Carolyn was diagnosed with reflux in her kidneys at age two. About three months before she was actually diagnosed with Neuroblastoma, she had a nuclear scan to see if the condition had resolved. Her kidneys, bladder, and other organs were visualized on the scan, yet no one saw a tumor.
In January, she'd had a few isolated incidences of vomiting, or a low grade fever that was gone by morning. One morning, she got sick in the car on the way to school. Her father brought her back home and thought her stomach felt hard, so I made an appointment to take her to the doctor the next day. The doctor immediately felt the mass and ordered an MRI for the next morning. By one o’clock p.m., we were walking into a pediatric cancer clinic with the understanding that it was likely Neuroblastoma.
Friends searched the internet and gave us information about Neuroblastoma. I called Dr. Kushner's office, and to my surprise he called me back within a few hours. I scheduled a consult for the week after Carolyn finished her first round of chemo, but had to reschedule when she ended up in the PICU with Strep Viradans Sepsis, SIADH and DIC.
After meeting with Dr. Kushner, I transferred her care to Sloan-Kettering, 250 miles from home. We had to break up our family, leaving my seven year old son in Virginia while we lived at the Ronald McDonald House of New York City for eight months. Her father and I had separated not long before her diagnosis, and he couldn't handle the situation at all. My son ended up living with various friends and family members for about five of the eight months. It was awful for him, and he had problems with separation anxiety for a long time after we came home.

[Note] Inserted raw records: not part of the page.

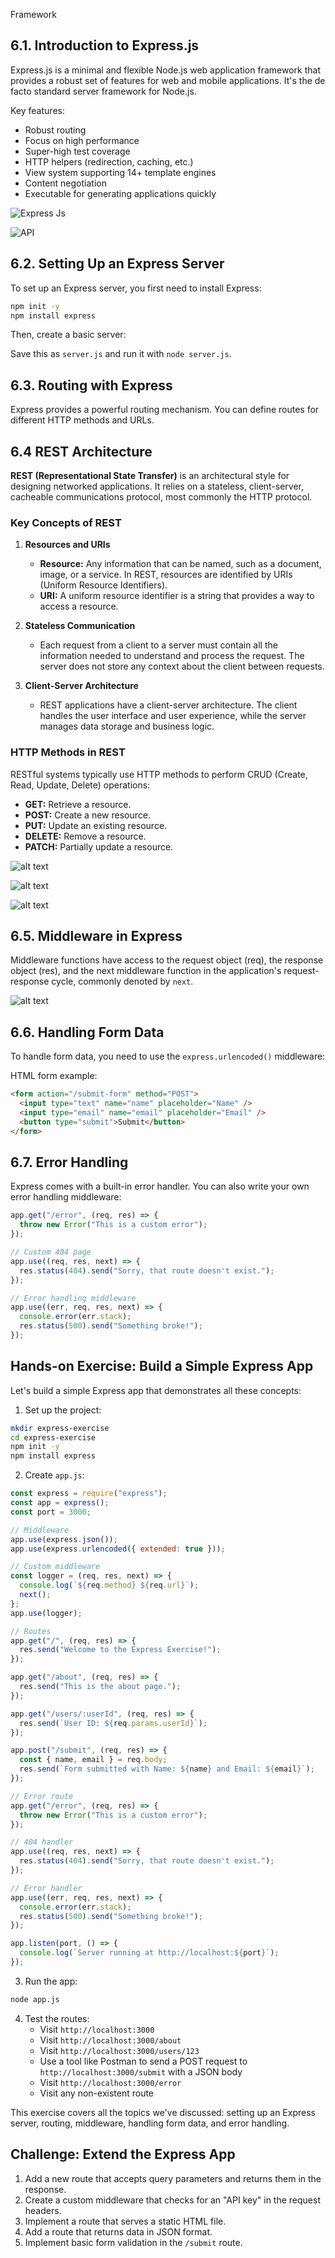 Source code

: Framework

## 6.1. Introduction to Express.js

Express.js is a minimal and flexible Node.js web application framework that provides a robust set of features for web and mobile applications. It's the de facto standard server framework for Node.js.

Key features:

- Robust routing
- Focus on high performance
- Super-high test coverage
- HTTP helpers (redirection, caching, etc.)
- View system supporting 14+ template engines
- Content negotiation
- Executable for generating applications quickly

![Express Js](1_express_intro/image.png)

![API ](1_express_intro/image-1.png)

## 6.2. Setting Up an Express Server

To set up an Express server, you first need to install Express:

```bash
npm init -y
npm install express
```

Then, create a basic server:

Save this as `server.js` and run it with `node server.js`.

## 6.3. Routing with Express

Express provides a powerful routing mechanism. You can define routes for different HTTP methods and URLs.

## 6.4 REST Architecture

**REST (Representational State Transfer)** is an architectural style for designing networked applications. It relies on a stateless, client-server, cacheable communications protocol, most commonly the HTTP protocol.

### Key Concepts of REST

1. **Resources and URIs**

   - **Resource:** Any information that can be named, such as a document, image, or a service. In REST, resources are identified by URIs (Uniform Resource Identifiers).
   - **URI:** A uniform resource identifier is a string that provides a way to access a resource.

2. **Stateless Communication**

   - Each request from a client to a server must contain all the information needed to understand and process the request. The server does not store any context about the client between requests.

3. **Client-Server Architecture**
   - REST applications have a client-server architecture. The client handles the user interface and user experience, while the server manages data storage and business logic.

### HTTP Methods in REST

RESTful systems typically use HTTP methods to perform CRUD (Create, Read, Update, Delete) operations:

- **GET:** Retrieve a resource.
- **POST:** Create a new resource.
- **PUT:** Update an existing resource.
- **DELETE:** Remove a resource.
- **PATCH:** Partially update a resource.

![alt text](image.png)

![alt text](image-1.png)

![alt text](image-2.png)

## 6.5. Middleware in Express

Middleware functions have access to the request object (req), the response object (res), and the next middleware function in the application's request-response cycle, commonly denoted by `next`.

![alt text](image-3.png)

## 6.6. Handling Form Data

To handle form data, you need to use the `express.urlencoded()` middleware:

HTML form example:

```html
<form action="/submit-form" method="POST">
  <input type="text" name="name" placeholder="Name" />
  <input type="email" name="email" placeholder="Email" />
  <button type="submit">Submit</button>
</form>
```

## 6.7. Error Handling

Express comes with a built-in error handler. You can also write your own error handling middleware:

```javascript
app.get("/error", (req, res) => {
  throw new Error("This is a custom error");
});

// Custom 404 page
app.use((req, res, next) => {
  res.status(404).send("Sorry, that route doesn't exist.");
});

// Error handling middleware
app.use((err, req, res, next) => {
  console.error(err.stack);
  res.status(500).send("Something broke!");
});
```

## Hands-on Exercise: Build a Simple Express App

Let's build a simple Express app that demonstrates all these concepts:

1. Set up the project:

```bash
mkdir express-exercise
cd express-exercise
npm init -y
npm install express
```

2. Create `app.js`:

```javascript
const express = require("express");
const app = express();
const port = 3000;

// Middleware
app.use(express.json());
app.use(express.urlencoded({ extended: true }));

// Custom middleware
const logger = (req, res, next) => {
  console.log(`${req.method} ${req.url}`);
  next();
};
app.use(logger);

// Routes
app.get("/", (req, res) => {
  res.send("Welcome to the Express Exercise!");
});

app.get("/about", (req, res) => {
  res.send("This is the about page.");
});

app.get("/users/:userId", (req, res) => {
  res.send(`User ID: ${req.params.userId}`);
});

app.post("/submit", (req, res) => {
  const { name, email } = req.body;
  res.send(`Form submitted with Name: ${name} and Email: ${email}`);
});

// Error route
app.get("/error", (req, res) => {
  throw new Error("This is a custom error");
});

// 404 handler
app.use((req, res, next) => {
  res.status(404).send("Sorry, that route doesn't exist.");
});

// Error handler
app.use((err, req, res, next) => {
  console.error(err.stack);
  res.status(500).send("Something broke!");
});

app.listen(port, () => {
  console.log(`Server running at http://localhost:${port}`);
});
```

3. Run the app:

```bash
node app.js
```

4. Test the routes:
   - Visit `http://localhost:3000`
   - Visit `http://localhost:3000/about`
   - Visit `http://localhost:3000/users/123`
   - Use a tool like Postman to send a POST request to `http://localhost:3000/submit` with a JSON body
   - Visit `http://localhost:3000/error`
   - Visit any non-existent route

This exercise covers all the topics we've discussed: setting up an Express server, routing, middleware, handling form data, and error handling.

## Challenge: Extend the Express App

1. Add a new route that accepts query parameters and returns them in the response.
2. Create a custom middleware that checks for an "API key" in the request headers.
3. Implement a route that serves a static HTML file.
4. Add a route that returns data in JSON format.
5. Implement basic form validation in the `/submit` route.
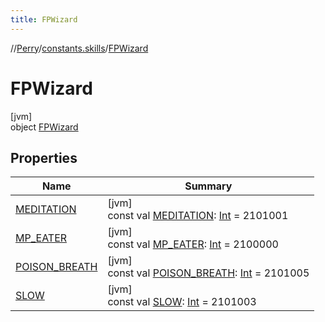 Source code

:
 ```yaml
---
title: FPWizard
---
```

//[Perry](../../../index.html)/[constants.skills](../index.html)/[FPWizard](index.html)



# FPWizard



[jvm]\
object [FPWizard](index.html)



## Properties


| Name | Summary |
|---|---|
| [MEDITATION](-m-e-d-i-t-a-t-i-o-n.html) | [jvm]<br>const val [MEDITATION](-m-e-d-i-t-a-t-i-o-n.html): [Int](https://kotlinlang.org/api/latest/jvm/stdlib/kotlin/-int/index.html) = 2101001 |
| [MP_EATER](-m-p_-e-a-t-e-r.html) | [jvm]<br>const val [MP_EATER](-m-p_-e-a-t-e-r.html): [Int](https://kotlinlang.org/api/latest/jvm/stdlib/kotlin/-int/index.html) = 2100000 |
| [POISON_BREATH](-p-o-i-s-o-n_-b-r-e-a-t-h.html) | [jvm]<br>const val [POISON_BREATH](-p-o-i-s-o-n_-b-r-e-a-t-h.html): [Int](https://kotlinlang.org/api/latest/jvm/stdlib/kotlin/-int/index.html) = 2101005 |
| [SLOW](-s-l-o-w.html) | [jvm]<br>const val [SLOW](-s-l-o-w.html): [Int](https://kotlinlang.org/api/latest/jvm/stdlib/kotlin/-int/index.html) = 2101003 |

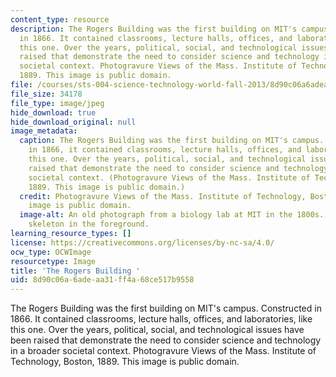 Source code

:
 ```yaml
---
content_type: resource
description: The Rogers Building was the first building on MIT's campus. Constructed
  in 1866. It contained classrooms, lecture halls, offices, and laboratories, like
  this one. Over the years, political, social, and technological issues have been
  raised that demonstrate the need to consider science and technology in a broader
  societal context. Photogravure Views of the Mass. Institute of Technology, Boston,
  1889. This image is public domain.
file: /courses/sts-004-science-technology-world-fall-2013/8d90c06a6adeaa31ff4a68ce517b9558_sts-004f13.jpg
file_size: 34178
file_type: image/jpeg
hide_download: true
hide_download_original: null
image_metadata:
  caption: The Rogers Building was the first building on MIT's campus. Constructed
    in 1866, it contained classrooms, lecture halls, offices, and laboratories, like
    this one. Over the years, political, social, and technological issues have been
    raised that demonstrate the need to consider science and technology in a broader
    societal context. (Photogravure Views of the Mass. Institute of Technology, Boston,
    1889. This image is public domain.)
  credit: Photogravure Views of the Mass. Institute of Technology, Boston, 1889. This
    image is public domain.
  image-alt: An old photograph from a biology lab at MIT in the 1800s. There is a
    skeleton in the foreground.
learning_resource_types: []
license: https://creativecommons.org/licenses/by-nc-sa/4.0/
ocw_type: OCWImage
resourcetype: Image
title: 'The Rogers Building '
uid: 8d90c06a-6ade-aa31-ff4a-68ce517b9558
---
```

The Rogers Building was the first building on MIT's campus. Constructed in 1866. It contained classrooms, lecture halls, offices, and laboratories, like this one. Over the years, political, social, and technological issues have been raised that demonstrate the need to consider science and technology in a broader societal context. Photogravure Views of the Mass. Institute of Technology, Boston, 1889. This image is public domain.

Carolyn went through five rounds of high-dose chemo, an eleven and a half hour surgery, pbsct, fourteen cycles of radiation to her skull and abdomen, fifty six days of 3F8, six rounds of Accutane and five rounds of oral VP-16.
She has been NED since July, 2003.
As a result of treatment , Carolyn has profound high-frequency hearing loss. She wears digital hearing aids, and has an FM system at school, where she is in a hearing-impaired class. She is dyslexic, and has difficulty with her vision which makes it difficult for her to read for sustained periods of time. She has asthma (possibly related to chemo), and is growth hormone deficient (gets a growth hormone shot each night before bed), and is being monitored for ovarian failure. She has neuropathy in her hands that makes writing difficult, and in her feet and legs that is aggravated by cold weather or walking long distances.
Carolyn is one of the happiest people I know. She LOVES to learn, and loves school despite their inability (on many fronts) to address her learning needs. She wants to experience as much as she can in life; she is a Jr. Girl Scout working on her bronze award, she takes viola lessons and ice skating lessons, and participates in Girls on the Run where she has completed three 5k races. She won the local Optimist Club speech competition this year and last, and will compete in the regional tournament at Gallaudet University in April. She wants to make a website for CHILDREN who are cancer survivors. When she grows up, she wants to be a pediatric oncologist in NYC.